- Opening Delimiter -
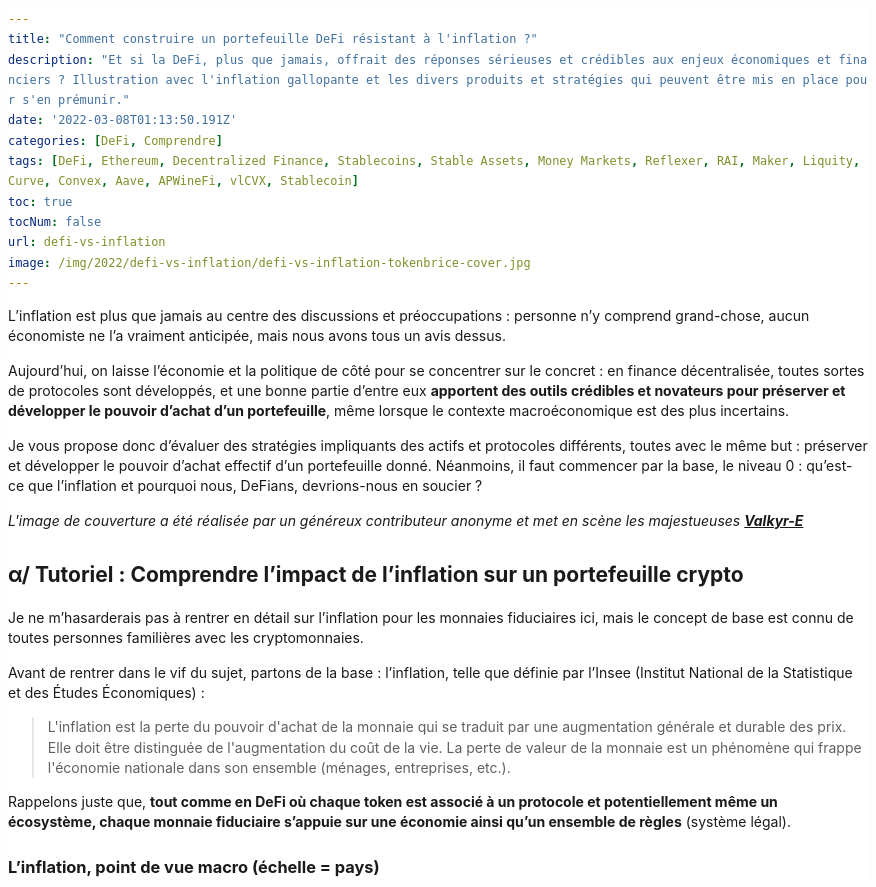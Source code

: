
 ```yaml
---
title: "Comment construire un portefeuille DeFi résistant à l'inflation ?"
description: "Et si la DeFi, plus que jamais, offrait des réponses sérieuses et crédibles aux enjeux économiques et financiers ? Illustration avec l'inflation gallopante et les divers produits et stratégies qui peuvent être mis en place pour s'en prémunir."
date: '2022-03-08T01:13:50.191Z'
categories: [DeFi, Comprendre]
tags: [DeFi, Ethereum, Decentralized Finance, Stablecoins, Stable Assets, Money Markets, Reflexer, RAI, Maker, Liquity, Curve, Convex, Aave, APWineFi, vlCVX, Stablecoin]
toc: true
tocNum: false
url: defi-vs-inflation
image: /img/2022/defi-vs-inflation/defi-vs-inflation-tokenbrice-cover.jpg
---
```



L’inflation est plus que jamais au centre des discussions et préoccupations : personne n’y comprend grand-chose, aucun économiste ne l’a vraiment anticipée, mais nous avons tous un avis dessus. 

Aujourd’hui, on laisse l’économie et la politique de côté pour se concentrer sur le concret : en finance décentralisée, toutes sortes de protocoles sont développés, et une bonne partie d’entre eux **apportent des outils crédibles et novateurs pour préserver et développer le pouvoir d’achat d’un portefeuille**, même lorsque le contexte macroéconomique est des plus incertains.

Je vous propose donc d’évaluer des stratégies impliquants des actifs et protocoles différents, toutes avec le même but : préserver et développer le pouvoir d’achat effectif d’un portefeuille donné. Néanmoins, il faut commencer par la base, le niveau 0 : qu’est-ce que l’inflation et pourquoi nous, DeFians, devrions-nous en soucier ?

_L'image de couverture a été réalisée par un généreux contributeur anonyme et met en scène les majestueuses **[Valkyr-E](https://rarible.com/valkyre/created)**_

## α/ Tutoriel : Comprendre l’impact de l’inflation sur un portefeuille crypto

Je ne m’hasarderais pas à rentrer en détail sur l’inflation pour les monnaies fiduciaires ici, mais le concept de base est connu de toutes personnes familières avec les cryptomonnaies. 

Avant de rentrer dans le vif du sujet, partons de la base : l’inflation, telle que définie par l’Insee (Institut National de la Statistique et des Études Économiques) :

> L'inflation est la perte du pouvoir d'achat de la monnaie qui se traduit par une augmentation générale et durable des prix. Elle doit être distinguée de l'augmentation du coût de la vie. La perte de valeur de la monnaie est un phénomène qui frappe l'économie nationale dans son ensemble (ménages, entreprises, etc.).

Rappelons juste que, **tout comme en DeFi où chaque token est associé à un protocole et potentiellement même un écosystème, chaque monnaie fiduciaire s’appuie sur une économie ainsi qu’un ensemble de règles** (système légal).


### L’inflation, point de vue macro (échelle = pays)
- Closing Delimiter -
> [What this task involves]: Wherever the string "Comprendre" occurs in the entries, copy that whole line.

> [Result for this task]:
categories: [DeFi, Comprendre]
## α/ Tutoriel : Comprendre l’impact de l’inflation sur un portefeuille crypto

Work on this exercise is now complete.